Hi everyone, we are fairly new to goats and have been wondering what to feed a bottle baby? We know that goats milk is ALWAYS better, and only to bottle feed when absolutely necessary.We have read everything from "Powder Formulas will kill your kid," whole cows milk, lamb replacer, etc. The internet debate takes us in all directions! We were told that the powdered lamb replacer will work just as good (as our feed store doesn't stock kid replacer) so thats what we have. So, what do you use? What would you recommend? Thanks!


----------



## PiccoloGoat (Sep 10, 2008)

All I have heard is that milk replacer can be deadly if not used correctly, so I would feel a lot safer just using whole cows milk or goats milk if available.


----------



## serenityfarmnm (Jan 6, 2013)

Had my 1st BB this winter. He's been on a mixed recipe I found online & doing amazing.

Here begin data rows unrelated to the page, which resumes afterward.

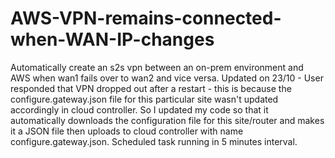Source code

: # AWS-VPN-remains-connected-when-WAN-IP-changes
Automatically create an s2s vpn between an on-prem environment and AWS when wan1 fails over to wan2 and vice versa. 
Updated on 23/10 - User responded that VPN dropped out after a restart - this is because the configure.gateway.json file for this particular site wasn't updated accordingly in cloud controller. 
So I updated my code so that it automatically downloads the configuration file for this site/router and makes it a JSON file then uploads to cloud controller with name configure.gateway.json. Scheduled task running in 5 minutes interval.
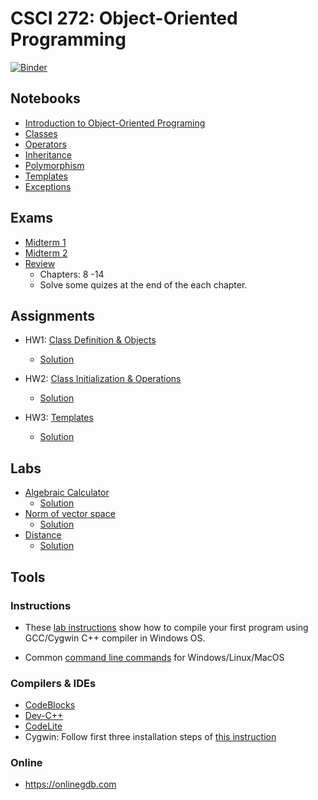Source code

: # CSCI 272: Object-Oriented Programming

[![Binder](https://mybinder.org/badge_logo.svg)](https://mybinder.org/v2/gh/wildart/CSCI272/master)

## Notebooks

- [Introduction to Object-Oriented Programing](https://nbviewer.jupyter.org/github/wildart/CSCI272/blob/master/notebooks/Into-to-OOP.ipynb)
- [Classes](https://nbviewer.jupyter.org/github/wildart/CSCI272/blob/master/notebooks/Classes.ipynb)
- [Operators](https://nbviewer.jupyter.org/github/wildart/CSCI272/blob/master/notebooks/Operators.ipynb)
- [Inheritance](https://nbviewer.jupyter.org/github/wildart/CSCI272/blob/master/notebooks/Inheritance.ipynb)
- [Polymorphism](https://nbviewer.jupyter.org/github/wildart/CSCI272/blob/master/notebooks/Polymorphism.ipynb)
- [Templates](https://nbviewer.jupyter.org/github/wildart/CSCI272/blob/master/notebooks/Templates.ipynb)
- [Exceptions](https://nbviewer.jupyter.org/github/wildart/CSCI272/blob/master/notebooks/Exceptions.ipynb)

## Exams

- [Midterm 1](https://nbviewer.jupyter.org/github/wildart/CSCI272/blob/master/notebooks/Exam1.ipynb)
- [Midterm 2](https://nbviewer.jupyter.org/github/wildart/CSCI272/blob/master/notebooks/Exam2.ipynb)
- [Review](https://www.learncpp.com/)
    - Chapters: 8 -14
    - Solve some quizes at the end of the each chapter.

## Assignments

- HW1: [Class Definition & Objects](hw1.md)
    - [Solution](https://nbviewer.jupyter.org/github/wildart/CSCI272/blob/master/notebooks/Simulation.ipynb)

- HW2: [Class Initialization & Operations](hw2.md)
    - [Solution](https://nbviewer.jupyter.org/github/wildart/CSCI272/blob/master/notebooks/Simulation2.ipynb)

- HW3: [Templates](https://nbviewer.jupyter.org/github/wildart/CSCI272/blob/master/notebooks/Stack.ipynb)
    - [Solution](https://nbviewer.jupyter.org/github/wildart/CSCI272/blob/master/notebooks/Stack.ipynb)

## Labs

- [Algebraic Calculator](https://nbviewer.jupyter.org/github/wildart/CSCI272/blob/master/notebooks/Lab%201.ipynb)
    - [Solution](https://nbviewer.jupyter.org/github/wildart/CSCI272/blob/master/notebooks/Lab%201%20Solution.ipynb)
- [Norm of vector space](https://nbviewer.jupyter.org/github/wildart/CSCI272/blob/master/notebooks/Lab%202.ipynb)
    - [Solution](https://nbviewer.jupyter.org/github/wildart/CSCI272/blob/master/notebooks/Lab%202%20Solution.ipynb)
- [Distance](https://nbviewer.jupyter.org/github/wildart/CSCI272/blob/master/notebooks/Lab%203.ipynb)
    - [Solution](https://nbviewer.jupyter.org/github/wildart/CSCI272/blob/master/notebooks/Lab%203%20Solution.ipynb)

## Tools

### Instructions

- These [lab instructions](First-lab-instructions.md) show how to compile your first program using GCC/Cygwin C++ compiler in Windows OS.

- Common [command line commands](cmd.md) for Windows/Linux/MacOS

### Compilers & IDEs

- [CodeBlocks](http://www.codeblocks.org/)
- [Dev-C++](https://www.bloodshed.net/devcpp.html)
- [CodeLite](https://codelite.org/)
- Cygwin: Follow first three installation steps of [this instruction](https://warwick.ac.uk/fac/sci/moac/people/students/peter_cock/cygwin/)

### Online

- https://onlinegdb.com
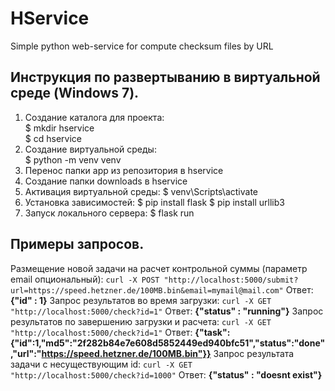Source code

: # HService
Simple python web-service for compute checksum files by URL

## Инструкция по развертыванию в виртуальной среде (Windows 7).
1) Создание каталога для проекта:  
	$ mkdir hservice  
	$ cd hservice  
2) Создание виртуальной среды:  
	$ python -m venv venv  
3) Перенос папки app из репозитория в hservice
4) Создание папки downloads в hservice
5) Активация виртуальной среды:
	$ venv\Scripts\activate
6) Установка зависимостей:
	$ pip install flask
	$ pip install urllib3
7) Запуск локального сервера:
	$ flask run
## Примеры запросов.
Размещение новой задачи на расчет контрольной суммы (параметр email опциональный):
`curl -X POST "http://localhost:5000/submit?url=https://speed.hetzner.de/100MB.bin&email=mymail@mail.com"`
Ответ: **{"id" : 1}**
Запрос результатов во время загрузки:
`curl -X GET "http://localhost:5000/check?id=1"`
Ответ: **{"status" : "running"}**
Запрос результатов по завершению загрузки и расчета:
`curl -X GET "http://localhost:5000/check?id=1"`
Ответ: **{"task":{"id":1,"md5":"2f282b84e7e608d5852449ed940bfc51","status":"done","url":"https://speed.hetzner.de/100MB.bin"}}**
Запрос результата задачи с несуществующим id:
`curl -X GET "http://localhost:5000/check?id=1000"`
Ответ: **{"status" : "doesnt exist"}**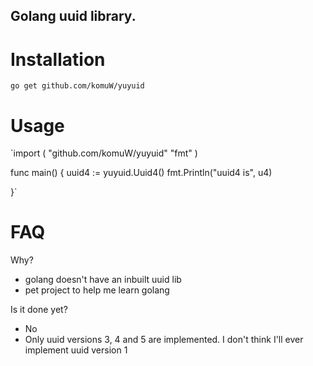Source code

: ## Golang uuid library.

# Installation
`go get github.com/komuW/yuyuid`

# Usage
`import (
	"github.com/komuW/yuyuid"
	"fmt"
)

func main() {
	uuid4 := yuyuid.Uuid4()
	fmt.Println("uuid4 is", u4)

}`


# FAQ
                
Why?         
* golang doesn't have an inbuilt uuid lib
* pet project to help me learn golang                                

Is it done yet?             
* No
* Only uuid versions 3, 4 and 5 are implemented. I don't think I'll ever implement uuid version 1
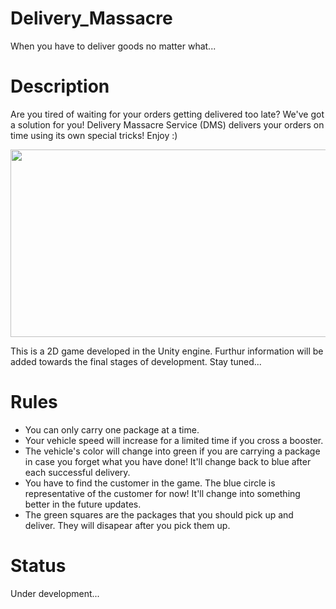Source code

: # Delivery_Massacre
When you have to deliver goods no matter what...


# Description

Are you tired of waiting for your orders getting delivered too late? We've got a solution for you! Delivery Massacre Service (DMS) delivers your orders on time using its own special tricks! Enjoy :)


<img src='./Teaser_Material/demo.gif' width="600" height="300" />


This is a 2D game developed in the Unity engine. Furthur information will be added towards the final stages of development. Stay tuned...

# Rules
- You can only carry one package at a time.
- Your vehicle speed will increase for a limited time if you cross a booster.
- The vehicle's color will change into green if you are carrying a package in case you forget what you have done! It'll change back to blue after each successful delivery. 
- You have to find the customer in the game. The blue circle is representative of the customer for now! It'll change into something better in the future updates. 
- The green squares are the packages that you should pick up and deliver. They will disapear after you pick them up. 


# Status
Under development...

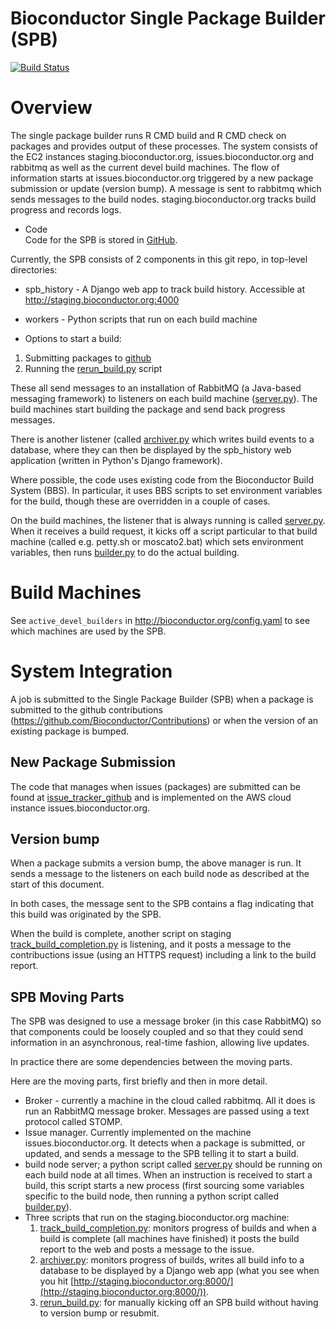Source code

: Bioconductor Single Package Builder (SPB)
=========================================
[![Build
Status](https://travis-ci.org/Bioconductor/packagebuilder.svg)](https://travis-ci.org/Bioconductor/packagebuilder)

Overview
========

The single package builder runs R CMD build and R CMD check on packages and provides output of these processes. The system consists of the EC2 instances staging.bioconductor.org, issues.bioconductor.org and rabbitmq as well as the current devel build machines. The flow of information starts at issues.bioconductor.org triggered by a new package submission or update (version bump). A message is sent to rabbitmq which sends messages to the build nodes. staging.bioconductor.org tracks build progress and records logs.

* Code  
Code for the SPB is stored in [GitHub](https://github.com/Bioconductor/packagebuilder).

Currently, the SPB consists of 2 components in this git repo, in top-level directories:
* spb_history - A Django web app to track build history.
  Accessible at http://staging.bioconductor.org:4000
* workers - Python scripts that run on each build machine

* Options to start a build:
1. Submitting packages to [github](https://github.com/Bioconductor/Contributions)
2. Running the [rerun_build.py](spb_history/rerun_build.py) script

These all send messages to an installation of RabbitMQ (a Java-based messaging framework)
to listeners on each build machine ([server.py](workers/server.py)). The build machines
start building the package and send back progress messages.

There is another listener (called [archiver.py](workers/archiver.py) which
writes build events to a database, where they can
then be displayed by the spb_history web application
(written in Python's Django framework).

Where possible, the code uses existing code from the Bioconductor Build
System (BBS). In particular, it uses BBS scripts to set environment variables
for the build, though these are overridden in a couple of cases.

On the build machines, the listener that is always running is called
[server.py](workers/server.py). When it receives a build request, it kicks off a script
particular to that build machine (called e.g. petty.sh or moscato2.bat)
which sets environment variables, then runs [builder.py](workers/builder.py) to do the
actual building.

Build Machines
==============

See `active_devel_builders` in http://bioconductor.org/config.yaml
to see which machines are used by the SPB.

System Integration
===========================

A job is submitted to the Single Package Builder (SPB) when a package is submitted to the github contributions
(https://github.com/Bioconductor/Contributions) or when the version of an existing package is bumped.

New Package Submission
----------------------
The code that manages when issues (packages) are submitted can be found at
[issue_tracker_github](https://github.com/Bioconductor/issue_tracker_github)
and is implemented on the AWS cloud instance issues.bioconductor.org.

Version bump
------------
When a package submits a version bump, the above manager is run.
It sends a message to the listeners on each build node as described
at the start of this document.

In both cases, the message sent to the  SPB contains a flag indicating that this build was
originated by the SPB.

When the build is complete, another script on staging
[track_build_completion.py](spb_history/track_build_completion.py)
is listening, and it posts a message to the contribuctions issue
(using an HTTPS request) including a link to the build report.

## SPB Moving Parts

The SPB was designed to use a message broker (in this case RabbitMQ)
so that components could be loosely coupled and so that they could
send information in an asynchronous, real-time fashion, allowing
live updates.

In practice there are some dependencies between the moving parts.

Here are the moving parts, first briefly and then in more detail.

* Broker - currently a machine in the cloud called
  rabbitmq. All it does is run an RabbitMQ
  message broker. Messages are passed using a text protocol
  called STOMP.
* Issue manager. Currently implemented on the machine
  issues.bioconductor.org. It detects when a package is submitted,
  or updated, and sends a message to the SPB telling it to start a build.
* build node server; a python script called [server.py](workers/server.py) should
  be running on each build node at all times. When an
  instruction is received to start a build, this script
  starts a new process (first sourcing some variables
  specific to the build node, then running a python script
  called [builder.py](workers/builder.py)).
* Three scripts that run on the staging.bioconductor.org machine:
  1. [track_build_completion.py](spb_history/track_build_completion.py): monitors progress
     of builds and when a build is complete (all machines
     have finished) it posts the build report to the web
     and posts a message to the issue.
  2. [archiver.py](workers/archiver.py): monitors progress of builds, writes all build
     info to a database to be displayed by a Django web app
     (what you see when you hit
[http://staging.bioconductor.org:8000/](http://staging.bioconductor.org:8000/)).
  3. [rerun_build.py](spb_history/rerun_build.py): for manually kicking off an SPB build
     without having to version bump or resubmit.
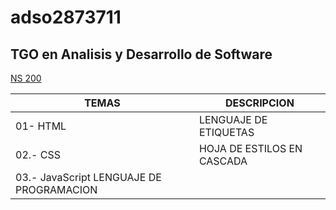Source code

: 
# adso2873711
## TGO en Analisis y Desarrollo de Software


[NS 200](https://acortar.link/KQfmYp)

| TEMAS | DESCRIPCION |
| ----- | ----------- |
| 01- HTML| LENGUAJE DE ETIQUETAS |
| 02.- CSS| HOJA DE ESTILOS EN CASCADA |
| 03.- JavaScript LENGUAJE DE PROGRAMACION | 

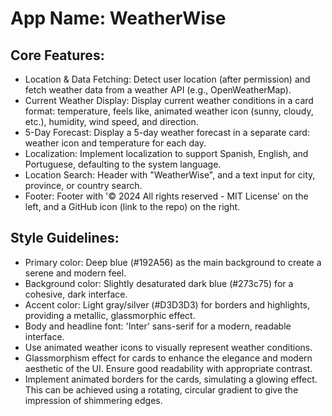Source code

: # **App Name**: WeatherWise

## Core Features:

- Location & Data Fetching: Detect user location (after permission) and fetch weather data from a weather API (e.g., OpenWeatherMap).
- Current Weather Display: Display current weather conditions in a card format: temperature, feels like, animated weather icon (sunny, cloudy, etc.), humidity, wind speed, and direction.
- 5-Day Forecast: Display a 5-day weather forecast in a separate card: weather icon and temperature for each day.
- Localization: Implement localization to support Spanish, English, and Portuguese, defaulting to the system language.
- Location Search: Header with "WeatherWise", and a text input for city, province, or country search.
- Footer: Footer with '© 2024 All rights reserved - MIT License' on the left, and a GitHub icon (link to the repo) on the right.

## Style Guidelines:

- Primary color: Deep blue (#192A56) as the main background to create a serene and modern feel.
- Background color: Slightly desaturated dark blue (#273c75) for a cohesive, dark interface.
- Accent color: Light gray/silver (#D3D3D3) for borders and highlights, providing a metallic, glassmorphic effect.
- Body and headline font: 'Inter' sans-serif for a modern, readable interface.
- Use animated weather icons to visually represent weather conditions.
- Glassmorphism effect for cards to enhance the elegance and modern aesthetic of the UI. Ensure good readability with appropriate contrast.
- Implement animated borders for the cards, simulating a glowing effect. This can be achieved using a rotating, circular gradient to give the impression of shimmering edges.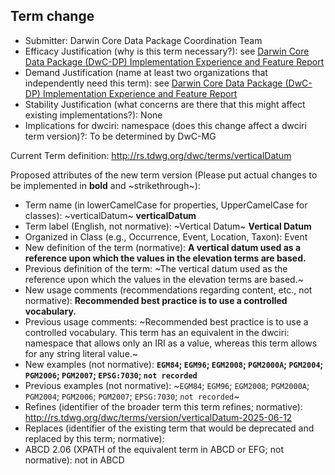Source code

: ## Term change

* Submitter: Darwin Core Data Package Coordination Team
* Efficacy Justification (why is this term necessary?): see [Darwin Core Data Package (DwC-DP) Implementation Experience and Feature Report](https://gbif.github.io/dwc-dp/docs/dwc_dp_implementation_feature_reports.pdf)
* Demand Justification (name at least two organizations that independently need this term): see [Darwin Core Data Package (DwC-DP) Implementation Experience and Feature Report](https://gbif.github.io/dwc-dp/docs/dwc_dp_implementation_feature_reports.pdf)
* Stability Justification (what concerns are there that this might affect existing implementations?): None
* Implications for dwciri: namespace (does this change affect a dwciri term version)?: To be determined by DwC-MG

Current Term definition: http://rs.tdwg.org/dwc/terms/verticalDatum

Proposed attributes of the new term version (Please put actual changes to be implemented in **bold** and ~strikethrough~):

* Term name (in lowerCamelCase for properties, UpperCamelCase for classes): ~verticalDatum~ **verticalDatum**
* Term label (English, not normative): ~Vertical Datum~ **Vertical Datum**
* Organized in Class (e.g., Occurrence, Event, Location, Taxon): Event
* New definition of the term (normative): **A vertical datum used as a reference upon which the values in the elevation terms are based.**
* Previous definition of the term: ~The vertical datum used as the reference upon which the values in the elevation terms are based.~
* New usage comments (recommendations regarding content, etc., not normative): **Recommended best practice is to use a controlled vocabulary.** 
* Previous usage comments: ~Recommended best practice is to use a controlled vocabulary. This term has an equivalent in the dwciri: namespace that allows only an IRI as a value, whereas this term allows for any string literal value.~
* New examples (not normative): **`EGM84`; `EGM96`; `EGM2008`; `PGM2000A`; `PGM2004`; `PGM2006`; `PGM2007`; `EPSG:7030`; `not recorded`**
* Previous examples (not normative): ~`EGM84`; `EGM96`; `EGM2008`; `PGM2000A`; `PGM2004`; `PGM2006`; `PGM2007`; `EPSG:7030`; `not recorded`~
* Refines (identifier of the broader term this term refines; normative): http://rs.tdwg.org/dwc/terms/version/verticalDatum-2025-06-12
* Replaces (identifier of the existing term that would be deprecated and replaced by this term; normative): 
* ABCD 2.06 (XPATH of the equivalent term in ABCD or EFG; not normative): not in ABCD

He is now 8 weeks (Nubian) Huge & totally healthy. Never had a single scare or anything. Poops were perfect as soon as baby poo stopped. Our only trouble is that he is sure he is a dog!

Take 1 gallon whole milk take out 2 cups.
add 1 cup of condensed milk
add 1 cup buttermilk

GOOD LUCK


----------



## pridegoethb4thefall (Mar 3, 2013)

Always used cows milk, or goats when available. I don't think it hurts to try replacer, ( for goats, don't think I would use a different species replacer, just adds to potential problems) I too have heard conflicting opinions. 

I think some animals just don't agree with replacer, doesn't mean they are bad, just not right for that particular animal. If I bottle feed, I try to give goats milk if I have it, then go right to cows milk. Haven't had trouble yet, and its easy to buy milk anywhere, anytime, whereas if you run out of replacer powder on a Sunday or at night, your out of luck on feeding options that won't shock the system with a sudden change.


----------



## PiccoloGoat (Sep 10, 2008)

^ Well said. I also agree with the fact that plain milk is easier to get. And you can even drink it yourself, instead of weaning off a baby and having a lot of left over replacer you might never use again.  it's also more expensive.


----------



## Artdrake (Feb 21, 2013)

I've had bottle babies for the first time this season and have used Dumor blue ribbon goat kid milk replacer with no problems. I always measure carefully and closely monitor them. It has worked out well for us.


----------



## Wellspring_Goats_Guardian (Mar 4, 2013)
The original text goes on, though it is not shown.